Snags hit House and Senate conferees on homeland security funding agreement that could offer the president $1.3 billion to about $2 billion in funding for border security. That funding, still subject to change, could include money for some physical barriers, such as “bollard fencing,” and result in a deal as early as today. “We’re 95% to 98% done,” said Sen. Patrick Leahy (D-Vt.), the ranking Democrat on the Senate Appropriations Committee.

President Trump has told allies that he would accept a border security figure of about $2 billion, but House Democrats remain publicly opposed to spending that much on physical barriers. Trump, who had said publicly he would accept political responsibility before the 35-day partial government shutdown began in December, blamed Democrats for the prospect of another one. He wrote in a Twitter post that last week was “a very bad week for Democrats,” pointing to strong economic data, his State of the Union address and the controversy surrounding Democratic officials in Virginia. “I actually believe they want a Shutdown. They want a new subject!”

But snags have developed. Shelby said talks are at a stalemate with the deadline to avert another government shutdown fast approaching. “We got some problems with the Democrats dealing with [Immigration and Customs Enforcement], that is detaining criminals that come into the U.S. And they want a cap on them, we don't want a cap on that,” Shelby said during an interview on Fox News Sunday. Democrats say a cap of 16,500 beds in ICE detention centers would force the Trump administration to focus on detaining undocumented immigrants with criminal records instead of using indiscriminate sweeps that drag in otherwise law-abiding residents. Republicans demanded an exception to the cap for criminals. Democrats declined, saying their 16,500-bed cap left more than enough room for real criminals.

Shelby said today remains the deadline for a deal by the House-Senate conference committee that is negotiating a Homeland Security bill (HJRes 31). “I’m not confident we’re going to get there,” he said. “I’m hoping we’ll get there. The next 24 hours are crucial,” he said Sunday.

One proposal circulating among some White House officials, in an attempt to fend off legal challenges to an emergency declaration, the New York Times reported, is to claim that the wall would be built to protect the more than 6,000 active-duty and National Guard troops now operating near the southwestern border or deploying there soon. “The Wall will get built one way or the other!” Trump wrote on Twitter on Saturday afternoon.

Trump’s top national security aides are scheduled to meet today to discuss the matter.

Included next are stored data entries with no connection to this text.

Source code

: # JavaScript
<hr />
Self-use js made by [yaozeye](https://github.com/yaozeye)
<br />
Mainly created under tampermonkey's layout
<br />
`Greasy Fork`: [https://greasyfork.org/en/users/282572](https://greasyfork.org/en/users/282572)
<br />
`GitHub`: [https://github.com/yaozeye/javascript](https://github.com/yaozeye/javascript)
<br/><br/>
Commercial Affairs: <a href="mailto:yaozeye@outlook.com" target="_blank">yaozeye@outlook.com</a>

Trump is then to convene a full cabinet meeting on Tuesday. If Trump declares a national emergency to build the wall, Democrats are expected to sue to block construction and halt any shifting of funds.

Because of procedural rules in the House, Monday is seen as the last possible day for lawmakers to unveil a deal that would prevent a government shutdown before the Feb. 15 deadline, assuming there is no short-term continuing resolution, something congressional leaders want to avoid but an option that is still on the table.

The final package, if any, is likely to include multiple spending bills, including one for the Department of Homeland Security that has border security funding as well as other departments, including USDA, that would keep the government operating, and disaster relief to help communities recover from last year’s natural disasters. It is unclear whether the final package will include a short-term extension for the lapsed biodiesel tax incentive program.

Congress is out next week, and lawmakers and staff will want to get away for Valentine's Day — which is Thursday —and the long President's Day weekend.

White House announces trade delegations to Beijing. United States Trade Representative Bob Lighthizer and Secretary of the Treasury Steven Mnuchin will travel to Beijing for “principal-level meetings” that will take place from Feb. 14 through Feb. 15, the White House said in a statement.

The top U.S. trade duo will confer with Chinese Vice Premier Liu He, Beijing’s chief trade negotiator, and central bank governor Yi Gang. These meetings will be preceded by deputy-level negotiations that will begin on Feb. 11, led by Deputy U.S. Trade Representative Jeffrey Gerrish and will also include USTR Chief Ag Negotiator Gregg Doud, USDA Undersecretary for Trade and Foreign Agricultural Affairs Ted McKinney and Undersecretary of Commerce for International Trade Gilbert Kaplan.

A resolution isn’t expected before a 90-day truce on tariffs expires March 1. Any agreement before then, or a simple extension of the truce, will be viewed as a positive for markets. If not, the U.S. is expected to raise import taxes from 10% to 25% on $200 billion in Chinese goods. White House National Economic Council Director Larry Kudlow said in a Fox Business interview last Thursday that a “pretty sizable distance” remains between the parties.

Chinese foreign ministry spokeswoman Hua Chunying said today that she hoped the latest negotiations would go well. “We, of course, hope, and the people of the world want, to see a good result,” she told reporters at a regular press briefing.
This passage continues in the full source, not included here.